# Action item
Restate each entry below without changing a word.

Top of Data for analysis

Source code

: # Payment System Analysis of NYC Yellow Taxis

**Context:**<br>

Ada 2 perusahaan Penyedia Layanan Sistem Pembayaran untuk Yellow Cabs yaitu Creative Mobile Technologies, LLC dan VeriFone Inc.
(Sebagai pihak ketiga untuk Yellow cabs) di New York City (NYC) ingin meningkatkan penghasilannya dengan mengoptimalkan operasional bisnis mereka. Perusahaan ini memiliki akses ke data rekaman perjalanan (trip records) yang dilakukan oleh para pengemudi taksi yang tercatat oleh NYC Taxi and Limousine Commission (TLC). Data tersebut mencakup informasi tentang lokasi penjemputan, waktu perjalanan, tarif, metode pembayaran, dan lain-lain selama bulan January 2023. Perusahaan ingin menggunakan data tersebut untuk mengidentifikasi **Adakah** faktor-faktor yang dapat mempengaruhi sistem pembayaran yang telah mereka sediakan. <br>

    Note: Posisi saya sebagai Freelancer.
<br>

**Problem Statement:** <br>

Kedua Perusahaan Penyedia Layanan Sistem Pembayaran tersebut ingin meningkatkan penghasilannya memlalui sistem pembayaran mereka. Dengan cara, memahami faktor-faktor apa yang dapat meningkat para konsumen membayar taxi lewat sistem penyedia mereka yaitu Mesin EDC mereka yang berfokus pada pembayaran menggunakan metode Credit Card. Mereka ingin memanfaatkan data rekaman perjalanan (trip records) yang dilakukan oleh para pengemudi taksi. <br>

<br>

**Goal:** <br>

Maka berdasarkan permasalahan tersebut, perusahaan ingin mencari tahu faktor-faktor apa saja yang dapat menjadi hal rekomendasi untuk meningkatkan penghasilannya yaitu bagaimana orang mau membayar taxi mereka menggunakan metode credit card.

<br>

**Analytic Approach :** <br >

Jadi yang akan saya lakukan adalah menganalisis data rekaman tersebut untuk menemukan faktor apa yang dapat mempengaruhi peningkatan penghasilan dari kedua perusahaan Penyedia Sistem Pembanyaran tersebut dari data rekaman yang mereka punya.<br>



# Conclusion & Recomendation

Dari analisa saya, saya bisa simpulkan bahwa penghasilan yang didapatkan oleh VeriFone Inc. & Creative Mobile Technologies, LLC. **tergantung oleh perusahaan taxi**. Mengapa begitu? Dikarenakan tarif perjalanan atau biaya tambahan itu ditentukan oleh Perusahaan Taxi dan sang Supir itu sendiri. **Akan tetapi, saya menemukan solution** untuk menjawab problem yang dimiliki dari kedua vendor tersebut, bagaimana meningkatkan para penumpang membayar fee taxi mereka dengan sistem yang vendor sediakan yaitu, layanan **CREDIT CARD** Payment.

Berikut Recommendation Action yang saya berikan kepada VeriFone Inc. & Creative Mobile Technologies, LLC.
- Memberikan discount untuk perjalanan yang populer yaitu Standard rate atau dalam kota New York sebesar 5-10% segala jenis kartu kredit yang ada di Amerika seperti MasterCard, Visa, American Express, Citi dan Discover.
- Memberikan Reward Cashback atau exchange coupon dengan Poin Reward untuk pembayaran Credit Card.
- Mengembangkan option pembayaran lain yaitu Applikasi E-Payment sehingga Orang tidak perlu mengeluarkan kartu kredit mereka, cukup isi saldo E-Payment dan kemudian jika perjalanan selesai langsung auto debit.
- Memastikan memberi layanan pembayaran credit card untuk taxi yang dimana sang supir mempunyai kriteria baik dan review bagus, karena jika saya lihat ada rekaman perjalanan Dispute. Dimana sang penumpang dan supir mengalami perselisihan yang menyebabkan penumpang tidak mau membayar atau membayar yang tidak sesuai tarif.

Bottom of Data for analysis

# Solution to the problem
Source code

: # Payment System Analysis of NYC Yellow Taxis

**Context:**<br>

Ada 2 perusahaan Penyedia Layanan Sistem Pembayaran untuk Yellow Cabs yaitu Creative Mobile Technologies, LLC dan VeriFone Inc.
(Sebagai pihak ketiga untuk Yellow cabs) di New York City (NYC) ingin meningkatkan penghasilannya dengan mengoptimalkan operasional bisnis mereka. Perusahaan ini memiliki akses ke data rekaman perjalanan (trip records) yang dilakukan oleh para pengemudi taksi yang tercatat oleh NYC Taxi and Limousine Commission (TLC). Data tersebut mencakup informasi tentang lokasi penjemputan, waktu perjalanan, tarif, metode pembayaran, dan lain-lain selama bulan January 2023. Perusahaan ingin menggunakan data tersebut untuk mengidentifikasi **Adakah** faktor-faktor yang dapat mempengaruhi sistem pembayaran yang telah mereka sediakan. <br>

    Note: Posisi saya sebagai Freelancer.
<br>

**Problem Statement:** <br>

Kedua Perusahaan Penyedia Layanan Sistem Pembayaran tersebut ingin meningkatkan penghasilannya memlalui sistem pembayaran mereka. Dengan cara, memahami faktor-faktor apa yang dapat meningkat para konsumen membayar taxi lewat sistem penyedia mereka yaitu Mesin EDC mereka yang berfokus pada pembayaran menggunakan metode Credit Card. Mereka ingin memanfaatkan data rekaman perjalanan (trip records) yang dilakukan oleh para pengemudi taksi. <br>

<br>

**Goal:** <br>

Maka berdasarkan permasalahan tersebut, perusahaan ingin mencari tahu faktor-faktor apa saja yang dapat menjadi hal rekomendasi untuk meningkatkan penghasilannya yaitu bagaimana orang mau membayar taxi mereka menggunakan metode credit card.

<br>

**Analytic Approach :** <br >

Jadi yang akan saya lakukan adalah menganalisis data rekaman tersebut untuk menemukan faktor apa yang dapat mempengaruhi peningkatan penghasilan dari kedua perusahaan Penyedia Sistem Pembanyaran tersebut dari data rekaman yang mereka punya.<br>



# Conclusion & Recomendation

Dari analisa saya, saya bisa simpulkan bahwa penghasilan yang didapatkan oleh VeriFone Inc. & Creative Mobile Technologies, LLC. **tergantung oleh perusahaan taxi**. Mengapa begitu? Dikarenakan tarif perjalanan atau biaya tambahan itu ditentukan oleh Perusahaan Taxi dan sang Supir itu sendiri. **Akan tetapi, saya menemukan solution** untuk menjawab problem yang dimiliki dari kedua vendor tersebut, bagaimana meningkatkan para penumpang membayar fee taxi mereka dengan sistem yang vendor sediakan yaitu, layanan **CREDIT CARD** Payment.

Berikut Recommendation Action yang saya berikan kepada VeriFone Inc. & Creative Mobile Technologies, LLC.
- Memberikan discount untuk perjalanan yang populer yaitu Standard rate atau dalam kota New York sebesar 5-10% segala jenis kartu kredit yang ada di Amerika seperti MasterCard, Visa, American Express, Citi dan Discover.
- Memberikan Reward Cashback atau exchange coupon dengan Poin Reward untuk pembayaran Credit Card.
- Mengembangkan option pembayaran lain yaitu Applikasi E-Payment sehingga Orang tidak perlu mengeluarkan kartu kredit mereka, cukup isi saldo E-Payment dan kemudian jika perjalanan selesai langsung auto debit.
- Memastikan memberi layanan pembayaran credit card untuk taxi yang dimana sang supir mempunyai kriteria baik dan review bagus, karena jika saya lihat ada rekaman perjalanan Dispute. Dimana sang penumpang dan supir mengalami perselisihan yang menyebabkan penumpang tidak mau membayar atau membayar yang tidak sesuai tarif.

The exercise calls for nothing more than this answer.